Позже папа Пий II, опасавшийся, как бы султан не стал приверженцем православного учения, написал ему, подробно излагая мудрость и правду католических догм, и предложил крещение, благодаря чему султан под покровительством папы мог бы стать величайшим из христианских государей. В самом Константинополе греческий философ Георгий Амирутци подготовил для султана исследование, указывающее на общие корни ислама и христианства, предлагая объединиться в одну религию, или по крайней мере чтобы каждая признала другую как родственную, подобно сестрам.

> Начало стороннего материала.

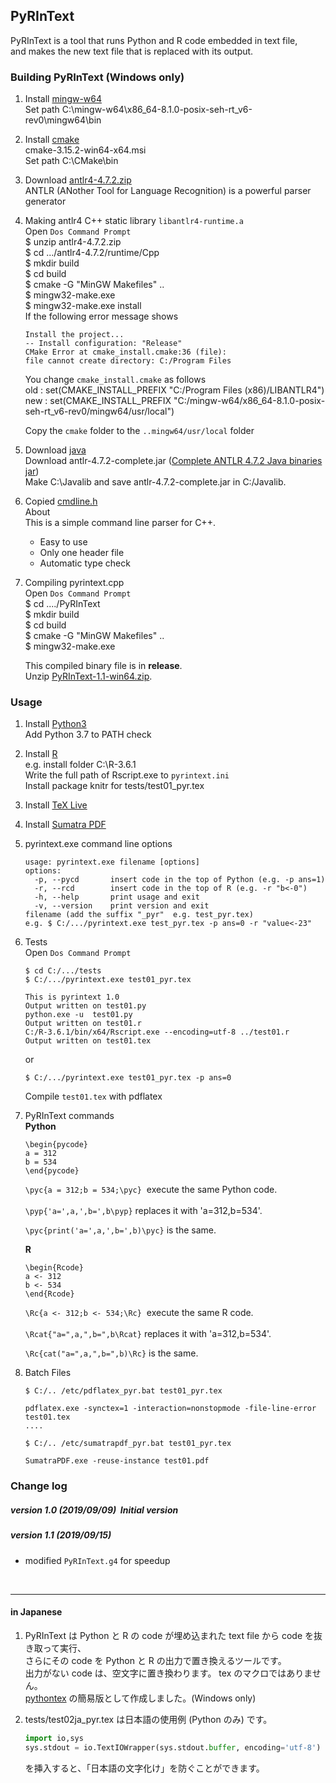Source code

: ## PyRInText  

PyRInText is a tool that runs Python and R code embedded in text file,   
and makes the new text file that is replaced with its output.

### Building PyRInText (Windows only)   
<ol>
<li>

Install [mingw-w64](https://mingw-w64.org/doku.php)  
Set path C:\mingw-w64\x86_64-8.1.0-posix-seh-rt_v6-rev0\mingw64\bin   
</li>
<li>

Install [cmake](https://cmake.org)  
cmake-3.15.2-win64-x64.msi  
Set path C:\CMake\bin  
</li>
<li>

Download [antlr4-4.7.2.zip](https://github.com/antlr/antlr4)  
ANTLR (ANother Tool for Language Recognition) is a powerful parser generator  
</li>
<li>

Making antlr4 C++ static library `libantlr4-runtime.a`  
Open `Dos Command Prompt`  
$ unzip antlr4-4.7.2.zip  
$ cd .../antlr4-4.7.2/runtime/Cpp  
$ mkdir build  
$ cd build  
$ cmake -G "MinGW Makefiles" ..  
$ mingw32-make.exe  
$ mingw32-make.exe install  
If the following error message shows 

```
Install the project...   
-- Install configuration: "Release"  
CMake Error at cmake_install.cmake:36 (file):  
file cannot create directory: C:/Program Files  
``` 

You change `cmake_install.cmake` as follows  
old : set(CMAKE_INSTALL_PREFIX "C:/Program Files (x86)/LIBANTLR4")  
new : set(CMAKE_INSTALL_PREFIX "C:/mingw-w64/x86_64-8.1.0-posix-seh-rt_v6-rev0/mingw64/usr/local") 

Copy the `cmake` folder to the `..mingw64/usr/local`  folder 
</li>
<li>

Download [java](https://www.java.com/en/)   
Download antlr-4.7.2-complete.jar ([Complete ANTLR 4.7.2 Java binaries jar](http://www.antlr.org/download.html))  
Make C:\Javalib and 
save antlr-4.7.2-complete.jar in C:/Javalib. 
</li>
<li>

Copied [cmdline.h](https://github.com/tanakh/cmdline)  
About  
This is a simple command line parser for C++.  
- Easy to use  
- Only one header file  
- Automatic type check  
</li>
<li>

Compiling pyrintext.cpp  
Open `Dos Command Prompt`  
$ cd ..../PyRInText  
$ mkdir build  
$ cd build   
$ cmake -G "MinGW Makefiles" ..  
$ mingw32-make.exe   

This compiled binary file is in **release**.  
Unzip [PyRInText-1.1-win64.zip](https://github.com/AkiraHakuta/PyRInText/releases).
</li>
</ol>

### Usage  
<ol>
<li>

Install [Python3](https://www.python.org/downloads/)  
Add Python 3.7 to PATH check  
</li>
<li>

Install [R](https://www.r-project.org)  
e.g. install folder C:\R-3.6.1  
Write the full path of Rscript.exe to `pyrintext.ini`   
Install package knitr for  tests/test01_pyr.tex  
</li>
<li>
	
Install [TeX Live](http://www.tug.org/texlive/acquire-netinstall.html)  
</li>
<li>

Install [Sumatra PDF](https://www.sumatrapdfreader.org/free-pdf-reader.html)  
</li>
<li>

pyrintext.exe command line options
```
usage: pyrintext.exe filename [options] 
options:
  -p, --pycd       insert code in the top of Python (e.g. -p ans=1)
  -r, --rcd        insert code in the top of R (e.g. -r "b<-0")
  -h, --help       print usage and exit
  -v, --version    print version and exit
filename (add the suffix "_pyr"  e.g. test_pyr.tex)
e.g. $ C:/.../pyrintext.exe test_pyr.tex -p ans=0 -r "value<-23"
```  
</li>
<li>

Tests    
Open `Dos Command Prompt`  
```
$ cd C:/.../tests
$ C:/.../pyrintext.exe test01_pyr.tex

This is pyrintext 1.0
Output written on test01.py
python.exe -u  test01.py
Output written on test01.r
C:/R-3.6.1/bin/x64/Rscript.exe --encoding=utf-8 ../test01.r
Output written on test01.tex
```
or
```
$ C:/.../pyrintext.exe test01_pyr.tex -p ans=0
```
Compile `test01.tex` with pdflatex  
</li>
<li>

PyRInText commands    
**Python**  
```
\begin{pycode}
a = 312
b = 534
\end{pycode}
```  
`\pyc{a = 312;b = 534;\pyc}`&nbsp; execute the same Python code.  
&nbsp;  
`\pyp{'a=',a,',b=',b\pyp}` replaces it with 'a=312,b=534'.  

`\pyc{print('a=',a,',b=',b)\pyc}` is the same.  

**R**   
```
\begin{Rcode}
a <- 312
b <- 534
\end{Rcode}
```  
`\Rc{a <- 312;b <- 534;\Rc}`&nbsp; execute the same R code.  
&nbsp;  
`\Rcat{"a=",a,",b=",b\Rcat}` replaces it with 'a=312,b=534'.  

`\Rc{cat("a=",a,",b=",b)\Rc}` is the same.  
</li>
<li>

Batch Files
```
$ C:/.. /etc/pdflatex_pyr.bat test01_pyr.tex

pdflatex.exe -synctex=1 -interaction=nonstopmode -file-line-error test01.tex
....
```
```
$ C:/.. /etc/sumatrapdf_pyr.bat test01_pyr.tex

SumatraPDF.exe -reuse-instance test01.pdf
```
</li>
</ol>

### Change log  

##### version 1.0 (2019/09/09)&nbsp;  Initial version  

##### version 1.1 (2019/09/15)&nbsp;
- modified `PyRInText.g4` for speedup   

&nbsp;  

*******  
####  in Japanese   
<ol>
<li>

PyRInText は Python と R の code が埋め込まれた text file から code を抜き取って実行、  
さらにその code を Python と R の出力で置き換えるツールです。  
出力がない code は、空文字に置き換わります。 tex のマクロではありません。  
[pythontex](https://github.com/gpoore/pythontex) の簡易版として作成しました。(Windows only)      
</li>
<li>

tests/test02ja_pyr.tex は日本語の使用例 (Python のみ) です。  
```py  
import io,sys  
sys.stdout = io.TextIOWrapper(sys.stdout.buffer, encoding='utf-8')
```  
を挿入すると、「日本語の文字化け」を防ぐことができます。 
</li>

</ol>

Все эти попытки, конечно же, не могли повлиять на султана, рассматривавшего себя лишь в качестве посланника Аллаха наследника халифов, обвенчанного с Исламом. Тем не менее, Мехмед обеспечил полнокровное выживание православной христианской цивилизации. Он всегда оставался терпимым к христианам и продолжал так же, как и его отец, рекрутировать новобранцев из христиан, демонстрируя предпочтение, отдаваемое тем, кто разделял его отличавшееся широтой взглядов мировоззрение.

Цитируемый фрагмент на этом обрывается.